Thirty, Sixty and a Hundred
The Mandeville Marauders were a baseball team. Last season they got a new coach.
Bob Stark.
Coach Stark took over a team that was always playing .500 ball—won as many as they lost and lost as many as they won. Of course, no aspiring coach plans on maintaining such a record. The goal is to win more, to justify both his hiring and his techniques of motivating a team. Coach Stark had one simple rule: hit home runs.
The team practiced fielding and running, but during batting practice there would be no rehearsal of the sacrificed fly or even simulation of the bunt.
Nope. Home runs. That’s what Coach Stark wanted and that’s what they practiced. Coach Stark contended that this was the way the Marauders could be pulled out of the doldrums of a mediocre season.
There was an excitement all through spring training camp. All of the players became better at hitting the long ball and at judging pitches–waiting for the right one so they could smack it out of the park.

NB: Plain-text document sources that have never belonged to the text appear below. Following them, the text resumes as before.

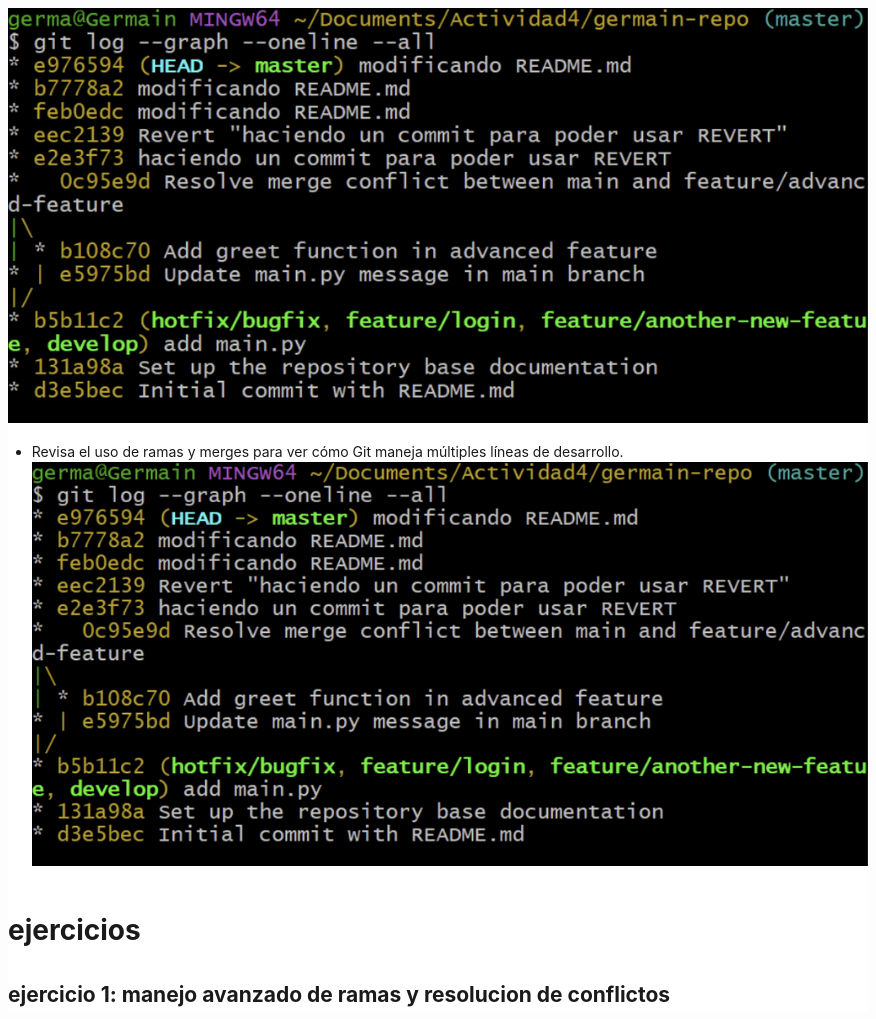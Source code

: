 ![image.png](imagen2.png)
- Revisa el uso de ramas y merges para ver cómo Git maneja múltiples líneas de desarrollo.
![image.png](imagen2.png)
# ejercicios

## ejercicio 1: manejo avanzado de ramas y resolucion de conflictos
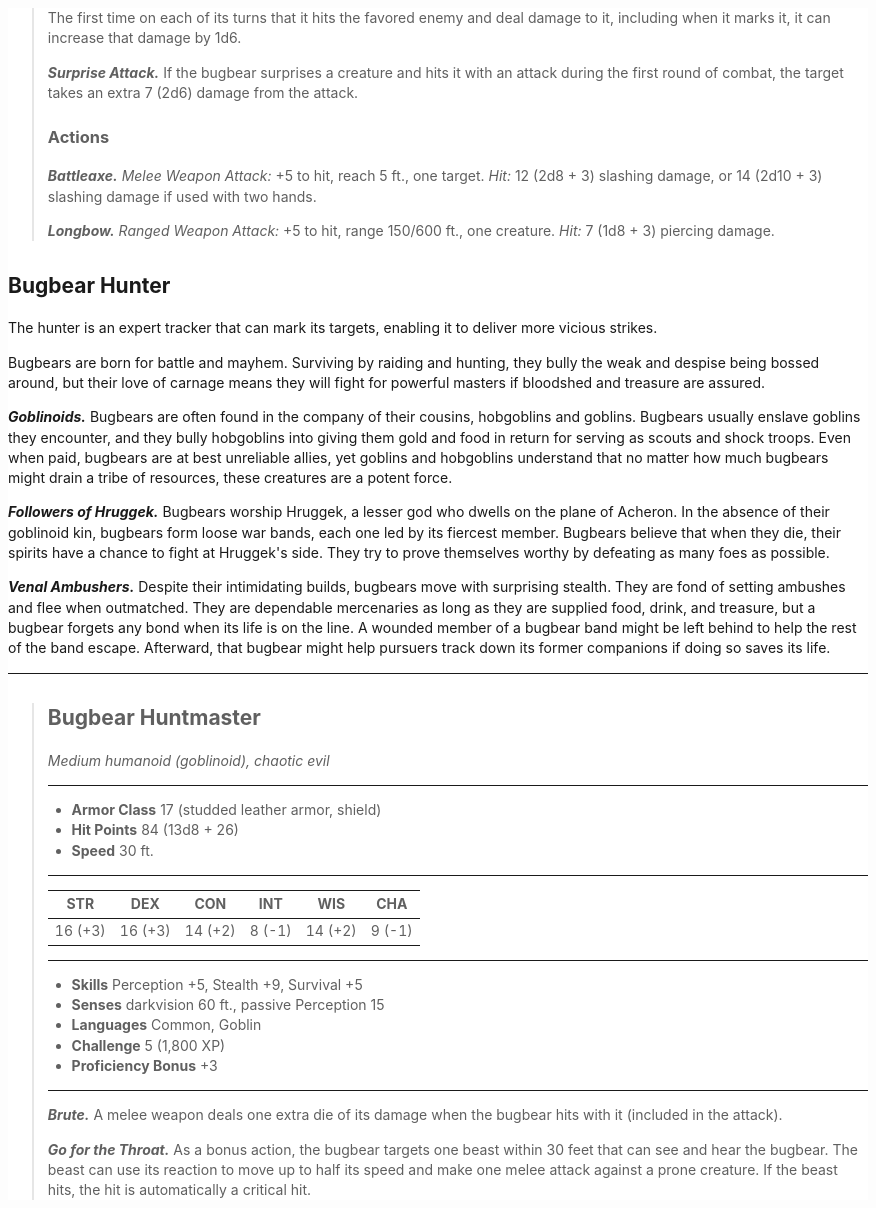 >The first time on each of its turns that it hits the favored enemy and deal damage to it, including when it marks it, it can increase that damage by 1d6.  
>
>***Surprise Attack.*** If the bugbear surprises a creature and hits it with an attack during the first round of combat, the target takes an extra 7 (2d6) damage from the attack.  
>
>### Actions
>***Battleaxe.*** *Melee Weapon Attack:* +5 to hit, reach 5 ft., one target. *Hit:* 12 (2d8 + 3) slashing damage, or 14 (2d10 + 3) slashing damage if used with two hands.  
>
>***Longbow.*** *Ranged Weapon Attack:* +5 to hit, range 150/600 ft., one creature. *Hit:* 7 (1d8 + 3) piercing damage.

## Bugbear Hunter

The hunter is an expert tracker that can mark its targets, enabling it to deliver more vicious strikes.

Bugbears are born for battle and mayhem. Surviving by raiding and hunting, they bully the weak and despise being bossed around, but their love of carnage means they will fight for powerful masters if bloodshed and treasure are assured.

***Goblinoids.*** Bugbears are often found in the company of their cousins, hobgoblins and goblins. Bugbears usually enslave goblins they encounter, and they bully hobgoblins into giving them gold and food in return for serving as scouts and shock troops. Even when paid, bugbears are at best unreliable allies, yet goblins and hobgoblins understand that no matter how much bugbears might drain a tribe of resources, these creatures are a potent force.

***Followers of Hruggek.*** Bugbears worship Hruggek, a lesser god who dwells on the plane of Acheron. In the absence of their goblinoid kin, bugbears form loose war bands, each one led by its fiercest member. Bugbears believe that when they die, their spirits have a chance to fight at Hruggek's side. They try to prove themselves worthy by defeating as many foes as possible.

***Venal Ambushers.*** Despite their intimidating builds, bugbears move with surprising stealth. They are fond of setting ambushes and flee when outmatched. They are dependable mercenaries as long as they are supplied food, drink, and treasure, but a bugbear forgets any bond when its life is on the line. A wounded member of a bugbear band might be left behind to help the rest of the band escape. Afterward, that bugbear might help pursuers track down its former companions if doing so saves its life.

___
>## Bugbear Huntmaster
>*Medium humanoid (goblinoid), chaotic evil*
>___
>- **Armor Class** 17 (studded leather armor, shield)
>- **Hit Points** 84 (13d8 + 26)
>- **Speed** 30 ft.
>___
>|STR|DEX|CON|INT|WIS|CHA|
>|:---:|:---:|:---:|:---:|:---:|:---:|
>|16 (+3)|16 (+3)|14 (+2)|8 (-1)|14 (+2)|9 (-1)|
>___
>- **Skills** Perception +5, Stealth +9, Survival +5
>- **Senses** darkvision 60 ft., passive Perception 15
>- **Languages** Common, Goblin
>- **Challenge** 5 (1,800 XP)
>- **Proficiency Bonus** +3
>___
>***Brute.*** A melee weapon deals one extra die of its damage when the bugbear hits with it (included in the attack).  
>
>***Go for the Throat.*** As a bonus action, the bugbear targets one beast within 30 feet that can see and hear the bugbear. The beast can use its reaction to move up to half its speed and make one melee attack against a prone creature. If the beast hits, the hit is automatically a critical hit.  
>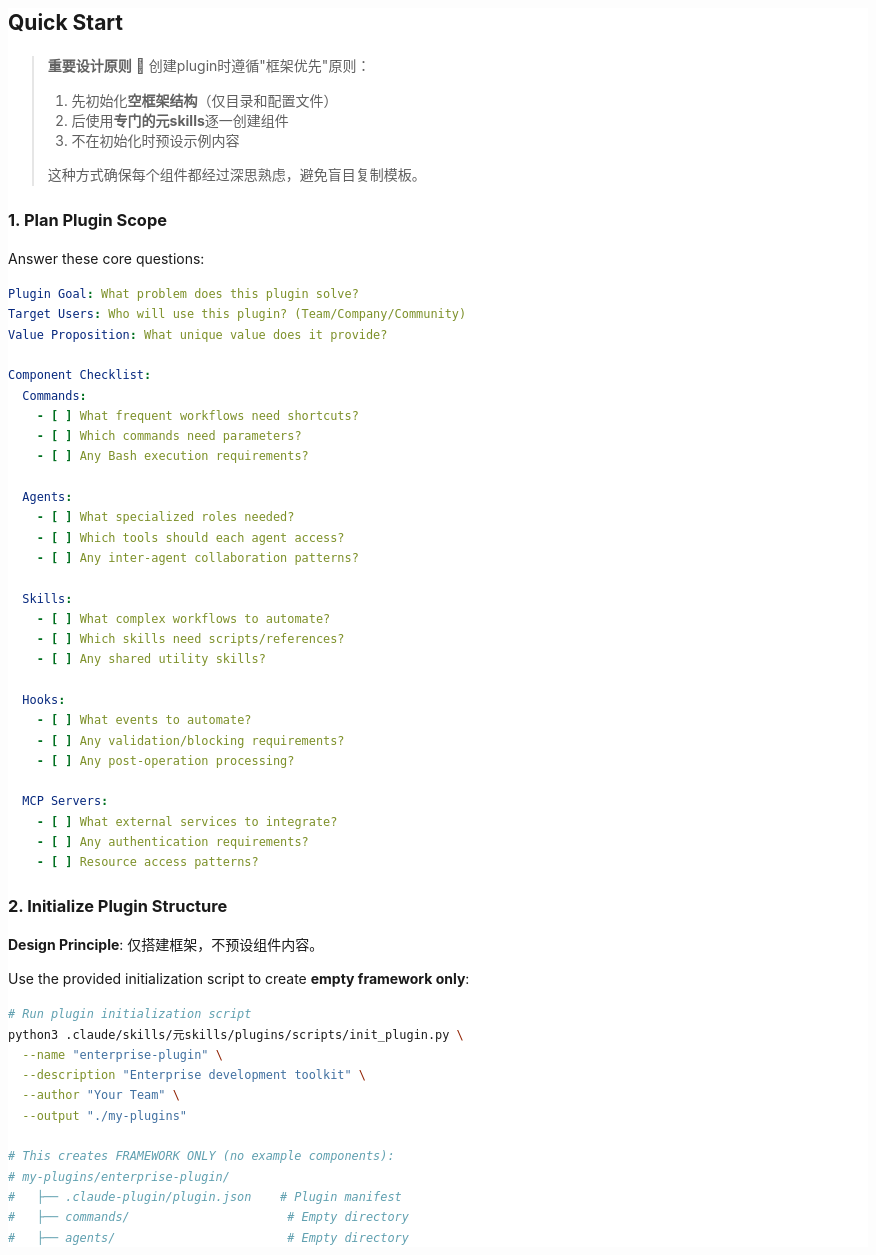 ## Quick Start

> **重要设计原则** 🎯
> 创建plugin时遵循"框架优先"原则：
> 1. 先初始化**空框架结构**（仅目录和配置文件）
> 2. 后使用**专门的元skills**逐一创建组件
> 3. 不在初始化时预设示例内容
>
> 这种方式确保每个组件都经过深思熟虑，避免盲目复制模板。

### 1. Plan Plugin Scope

Answer these core questions:

```yaml
Plugin Goal: What problem does this plugin solve?
Target Users: Who will use this plugin? (Team/Company/Community)
Value Proposition: What unique value does it provide?

Component Checklist:
  Commands:
    - [ ] What frequent workflows need shortcuts?
    - [ ] Which commands need parameters?
    - [ ] Any Bash execution requirements?

  Agents:
    - [ ] What specialized roles needed?
    - [ ] Which tools should each agent access?
    - [ ] Any inter-agent collaboration patterns?

  Skills:
    - [ ] What complex workflows to automate?
    - [ ] Which skills need scripts/references?
    - [ ] Any shared utility skills?

  Hooks:
    - [ ] What events to automate?
    - [ ] Any validation/blocking requirements?
    - [ ] Any post-operation processing?

  MCP Servers:
    - [ ] What external services to integrate?
    - [ ] Any authentication requirements?
    - [ ] Resource access patterns?
```

### 2. Initialize Plugin Structure

**Design Principle**: 仅搭建框架，不预设组件内容。

Use the provided initialization script to create **empty framework only**:

```bash
# Run plugin initialization script
python3 .claude/skills/元skills/plugins/scripts/init_plugin.py \
  --name "enterprise-plugin" \
  --description "Enterprise development toolkit" \
  --author "Your Team" \
  --output "./my-plugins"

# This creates FRAMEWORK ONLY (no example components):
# my-plugins/enterprise-plugin/
#   ├── .claude-plugin/plugin.json    # Plugin manifest
#   ├── commands/                      # Empty directory
#   ├── agents/                        # Empty directory
```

The chatter in Mandeville was incessant. Just on the strength of word of mouth, there were more people purchasing advertisement in the program book and vendors lining up to have concession stands at the stadium. Every one was certain that Coach Stark’s “home run philosophy” would put the Marauders in the winning column and Mandeville on the map.
The first game was against the Adamsville Athletics. The philosophy paid off. Six of the nine batters hit a home run during the game. Exciting—Yes, downright thrilling to see those balls flying out of the park. That’s why it was so perplexing that the Marauders lost the game—8 to 6. The Athletics had no home runs. But eight men had been able to cross the plate.
Coach Stark celebrated with the team the six home runs and told them, “We’ll get ‘em next time.”
Well, next time they hit five home runs—big long ones—and lost 7 to 5 to the Terrapins. Three nights later, it was another loss, 9 to 7, to the Tigers. All in all, after six games, the Marauders players had hit thirty-four home runs, a team record, and lost all six games.
Coach Stark was at his wit’s end. After the last game, a sixth loss against the Ducks, an old man emerged from the crowd and asked Coach Stark if he could have a moment of his time. He was a small fellow, the kind that would be almost invisible even in a room occupied by three people.
He sat down with the Coach and made his case. “Coach Stark, I’ve been watching your team for the past six games. I, myself, have never played baseball, but have always enjoyed the sport, although at times I find it a bit slow and dull.”
Coach Stark frowned at the little old man, so he hurriedly continued.
“It just seems to me, Coach, that if everyone’s always hitting home runs, there’s no way to get anyone on base, so that when you actually do get a home run, you don’t just score one person, but two, three or even four. You see, that’s how they’re beating you, Coach. One of their batters may strike out, followed by another one getting a base hit, and then the guy who got the base hit runs to second base, and the next guy maybe walks. Then somebody else hits a double and then the next batter hits a double, a runner scores, and then you have two runners on second and third. So your pitcher decides to walk the next batter, loading the bases. The next batter hits a fly ball, which your fielder drops, allowing two more runners to score.”
Coach Stark was annoyed by the little, old man. “What is it you’re trying to say, fella?” he demanded.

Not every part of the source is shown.